This notebook shows you how to create and query a table or DataFrame loaded from data stored in Azure Blob storage.


### Step 1: Set the data location and type

There are two ways to access Azure Blob storage: account keys and shared access signatures (SAS).

To get started, we need to set the location and type of the file.

In [0]:
storage_account_name = "anshustorage24"
storage_account_access_key = "ObLmSklBeYinTjY4KiBa/cJ0wwmZELSNxZYEgPTmhKtH8V8Xh6rWl0tmn8KfpdPmIiqU/ywxJdsu+AStv5Q38w=="

In [0]:
container = "enterprise-files-sales"
filename = "regiment.csv"
file_location =f"abfss://{container}@{storage_account_name}.dfs.core.windows.net/{filename}"

file_type = "csv"

In [0]:
spark.conf.set(
  "fs.azure.account.key."+storage_account_name+".dfs.core.windows.net",
  storage_account_access_key)


### Step 2: Read the data

Now that we have specified our file metadata, we can create a DataFrame. Notice that we use an *option* to specify that we want to infer the schema from the file. We can also explicitly set this to a particular schema if we have one already.

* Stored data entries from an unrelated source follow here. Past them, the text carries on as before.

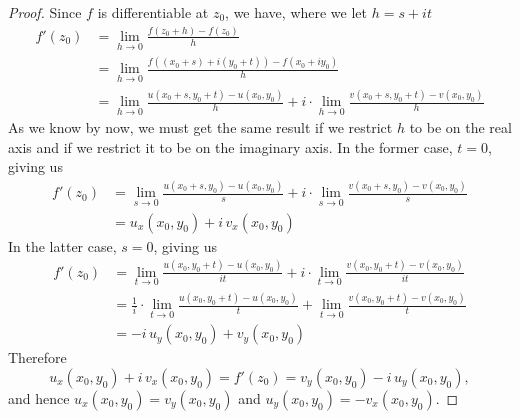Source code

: \begin{proof}
Since $f$ is differentiable at $z_0$, we have, where we let $h = s + it$
\begin{align*}
f'(z_0) &= \lim_{h\to 0}\frac{f(z_0 + h) - f(z_0)}{h}\\[0.5em]
&= \lim_{h\to 0}\frac{f((x_0 + s) + i(y_0 + t)) - f(x_0 + iy_0)}{h}\\[0.5em]
&= \lim_{h\to 0}\frac{u(x_0 + s,y_0 + t) - u(x_0,y_0)}{h} + i\cdot\lim_{h\to 0}\frac{v(x_0 + s,y_0 + t) - v(x_0,y_0)}{h}
\end{align*}
As we know by now, we must get the same result if we restrict $h$ to be on the real axis and if we restrict it to be on the imaginary axis. In the former case, $t = 0$, giving us
\begin{align*}
f'(z_0) &= \lim_{s\to 0}\frac{u(x_0 + s,y_0) - u(x_0,y_0)}{s} + i\cdot\lim_{s\to 0}\frac{v(x_0 + s,y_0) - v(x_0,y_0)}{s}\\[0.5em]
&= u_x(x_0,y_0) + i\,v_x(x_0,y_0)
\end{align*}
In the latter case, $s = 0$, giving us
\begin{align*}
f'(z_0) &= \lim_{t\to 0}\frac{u(x_0,y_0 + t) - u(x_0,y_0)}{it} + i\cdot\lim_{t\to 0}\frac{v(x_0,y_0 + t) - v(x_0,y_0)}{it}\\[0.5em]
&= \frac{1}{i}\cdot\lim_{t\to 0}\frac{u(x_0,y_0 + t) - u(x_0,y_0)}{t} + \lim_{t\to 0}\frac{v(x_0,y_0 + t) - v(x_0,y_0)}{t}\\[0.5em]
&= -i\,u_y(x_0,y_0) + v_y(x_0,y_0)
\end{align*}
Therefore
\[u_x(x_0,y_0) + i\,v_x(x_0,y_0) = f'(z_0) = v_y(x_0,y_0)-i\,u_y(x_0,y_0),\]
and hence $u_x(x_0,y_0) = v_y(x_0,y_0)$ and $u_y(x_0,y_0) = -v_x(x_0,y_0)$.
\end{proof}

\medskip

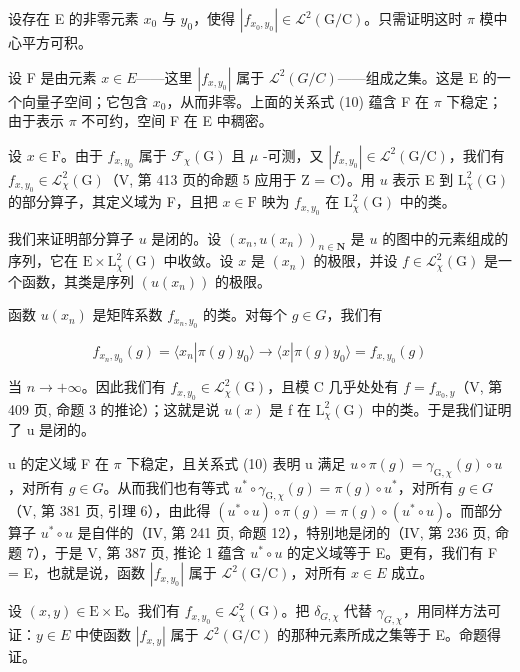 设存在 E 的非零元素 \(x_{0}\) 与 \(y_{0}\)，使得 \(|f_{x_{0},y_{0}}| \in \mathcal{L}^{2}(\mathrm{G/C})\)。只需证明这时 \(\pi\) 模中心平方可积。

 设 F 是由元素 \(x \in E\)——这里 \(|f_{x,y_{0}}|\) 属于 \(\mathcal{L}^{2}(G/C)\)——组成之集。这是 E 的一个向量子空间；它包含 \(x_{0}\)，从而非零。上面的关系式 (10) 蕴含 F 在 \(\pi\) 下稳定；由于表示 \(\pi\) 不可约，空间 F 在 E 中稠密。

 设 \(x \in \mathrm{F}\)。由于 \(f_{x,y_0}\) 属于 \(\mathcal{F}_{\chi}(\mathrm{G})\) 且 \(\mu\) -可测，又 \(|f_{x,y_0}| \in \mathcal{L}^2(\mathrm{G/C})\)，我们有 \(f_{x,y_0} \in \mathcal{L}_{\chi}^2(\mathrm{G})\)（V, 第 413 页的命题 5 应用于 Z = C）。用 \(u\) 表示 E 到 \(\mathrm{L}_{\chi}^{2}(\mathrm{G})\) 的部分算子，其定义域为 F，且把 \(x \in \mathrm{F}\) 映为 \(f_{x,y_0}\) 在 \(\mathrm{L}_{\chi}^{2}(\mathrm{G})\) 中的类。

 我们来证明部分算子 \(u\) 是闭的。设 \((x_{n}, u(x_{n}))_{n \in \mathbf{N}}\) 是 \(u\) 的图中的元素组成的序列，它在 \(\mathrm{E} \times \mathrm{L}_{\chi}^{2}(\mathrm{G})\) 中收敛。设 \(x\) 是 \((x_{n})\) 的极限，并设 \(f \in \mathcal{L}_{\chi}^{2}(\mathrm{G})\) 是一个函数，其类是序列 \((u(x_{n}))\) 的极限。

函数 \(u(x_{n})\) 是矩阵系数 \(f_{x_{n},y_{0}}\) 的类。对每个 \(g \in G\)，我们有

\[
f _ {x _ {n}, y _ {0}} (g) = \langle x _ {n} | \pi (g) y _ {0} \rangle \rightarrow \langle x | \pi (g) y _ {0} \rangle = f _ {x, y _ {0}} (g)
\]

当 \(n \to +\infty\)。因此我们有 \(f_{x,y_{0}} \in \mathcal{L}_{\chi}^{2}(\mathrm{G})\)，且模 C 几乎处处有 \(f = f_{x_{0},y}\)（V, 第 409 页, 命题 3 的推论）；这就是说 \(u(x)\) 是 f 在 \(\mathrm{L}_{\chi}^{2}(\mathrm{G})\) 中的类。于是我们证明了 u 是闭的。

u 的定义域 F 在 \(\pi\) 下稳定，且关系式 (10) 表明 u 满足 \(u \circ \pi(g) = \gamma_{\mathrm{G},\chi}(g) \circ u\)，对所有 \(g \in G\)。从而我们也有等式 \(u^{*} \circ \gamma_{\mathrm{G},\chi}(g) = \pi(g) \circ u^{*}\)，对所有 \(g \in G\)（V, 第 381 页, 引理 6），由此得 \((u^{*} \circ u) \circ \pi(g) = \pi(g) \circ (u^{*} \circ u)\)。而部分算子 \(u^{*} \circ u\) 是自伴的（IV, 第 241 页, 命题 12），特别地是闭的（IV, 第 236 页, 命题 7），于是 V, 第 387 页, 推论 1 蕴含 \(u^{*} \circ u\) 的定义域等于 E。更有，我们有 F = E，也就是说，函数 \(|f_{x,y_{0}}|\) 属于 \(\mathcal{L}^{2}(\mathrm{G}/\mathrm{C})\)，对所有 \(x \in E\) 成立。

设 \((x,y)\in\mathrm{E}\times\mathrm{E}\)。我们有 \(f_{x,y_{0}}\in\mathcal{L}_{\chi}^{2}(\mathrm{G})\)。把 \(\delta_{G,\chi}\) 代替 \(\gamma_{G,\chi}\)，用同样方法可证：\(y\in E\) 中使函数 \(|f_{x,y}|\) 属于 \(\mathcal{L}^{2}(\mathrm{G}/\mathrm{C})\) 的那种元素所成之集等于 E。命题得证。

First, let's create a DataFrame in Python.

In [0]:
df = spark.read.format(file_type).option("inferSchema", "true").option("header", "true").load(file_location)


### Step 3: Query the data

Now that we have created our DataFrame, we can query it. For instance, you can identify particular columns to select and display.

In [0]:
display(df)

index,regiment,company,name,preTestScore,postTestScore
0,Nighthawks,1st,Miller,4,25
1,Nighthawks,1st,Jacobson,24,94
2,Nighthawks,2nd,Ali,31,57
3,Nighthawks,2nd,Milner,2,62
4,Dragoons,1st,Cooze,3,70
5,Dragoons,1st,Jacon,4,25
6,Dragoons,2nd,Ryaner,24,94
7,Dragoons,2nd,Sone,31,57
8,Scouts,1st,Sloan,2,62
9,Scouts,1st,Piger,3,70



### Step 4: (Optional) Create a view or table

If you want to query this data as a table, you can simply register it as a *view* or a table.

In [0]:
df.createOrReplaceTempView("YOUR_TEMP_VIEW_NAME")


We can query this view using Spark SQL. For instance, we can perform a simple aggregation. Notice how we can use `%sql` to query the view from SQL.

In [0]:
%sql

SELECT regiment, AVG(preTestScore) FROM YOUR_TEMP_VIEW_NAME GROUP BY regiment;

regiment,avg(preTestScore)
Nighthawks,15.25
Dragoons,15.5
Scouts,2.5



Since this table is registered as a temp view, it will be available only to this notebook. If you'd like other users to be able to query this table, you can also create a table from the DataFrame.

In [0]:
df.write.format("parquet").saveAsTable("MY_PERMANENT_TABLE_NAME")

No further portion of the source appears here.